• **Data for this exercise**:
────────────────────────────────────────

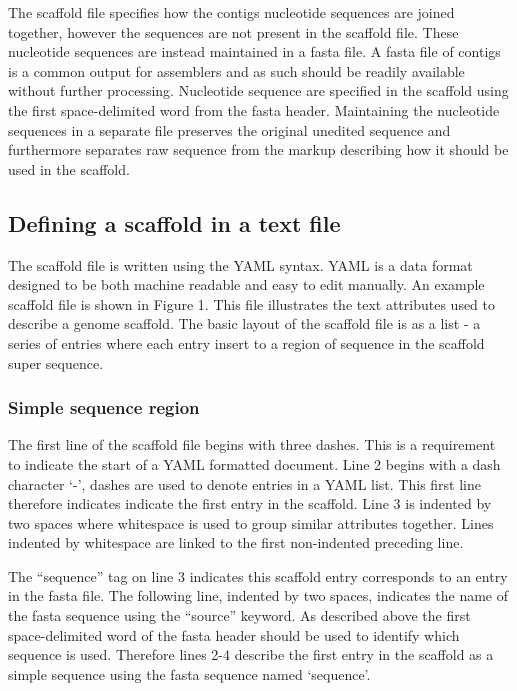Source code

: \documentclass[10pt]{bmc_article}
\newenvironment{bmcformat}{\begin{raggedright}\baselineskip20pt\sloppy\setboolean{publ}{false}}{\end{raggedright}\baselineskip20pt\sloppy}
\begin{document}
\begin{bmcformat}
The scaffold file specifies how the contigs nucleotide sequences are joined
together, however the sequences are not present in the scaffold file. These
nucleotide sequences are instead maintained in a fasta file. A fasta file of
contigs is a common output for assemblers and as such should be readily
available without further processing. Nucleotide sequence are specified in the
scaffold using the first space-delimited word from the fasta header.
Maintaining the nucleotide sequences in a separate file preserves the original
unedited sequence and furthermore separates raw sequence from the markup
describing how it should be used in the scaffold. \pb

\subsection*{Defining a scaffold in a text file} %

The scaffold file is written using the YAML syntax. YAML is a data format
designed to be both machine readable and easy to edit manually. An example
scaffold file is shown in Figure 1. This file illustrates the text attributes
used to describe a genome scaffold. The basic layout of the scaffold file is as
a list - a series of entries where each entry insert to a region of sequence in
the scaffold super sequence. \pb

\subsubsection*{Simple sequence region} %

The first line of the scaffold file begins with three dashes. This is
a requirement to indicate the start of a YAML formatted document. Line 2 begins
with a dash character `-', dashes are used to denote entries in a YAML list.
This first line therefore indicates indicate the first entry in the scaffold.
Line 3 is indented by two spaces where whitespace is used to group similar
attributes together. Lines indented by whitespace are linked to the first
non-indented preceding line. \pb

The ``sequence'' tag on line 3 indicates this scaffold entry corresponds to an
entry in the fasta file. The following line, indented by two spaces, indicates
the name of the fasta sequence using the ``source'' keyword. As described above
the first space-delimited word of the fasta header should be used to identify
which sequence is used. Therefore lines 2-4 describe the first entry in the
scaffold as a simple sequence using the fasta sequence named `sequence'. \pb


\end{bmcformat}
\end{document}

────────────────────────────────────────

• **What you will do**: When you reach the line in the material above that holds "attributes together. Lines", begin reproducing lines exactly, and stop after the line that holds "scaffold as a".

• **Task solution**:
attributes together. Lines indented by whitespace are linked to the first
non-indented preceding line. \pb

The ``sequence'' tag on line 3 indicates this scaffold entry corresponds to an
entry in the fasta file. The following line, indented by two spaces, indicates
the name of the fasta sequence using the ``source'' keyword. As described above
the first space-delimited word of the fasta header should be used to identify
which sequence is used. Therefore lines 2-4 describe the first entry in the
scaffold as a simple sequence using the fasta sequence named `sequence'. \pb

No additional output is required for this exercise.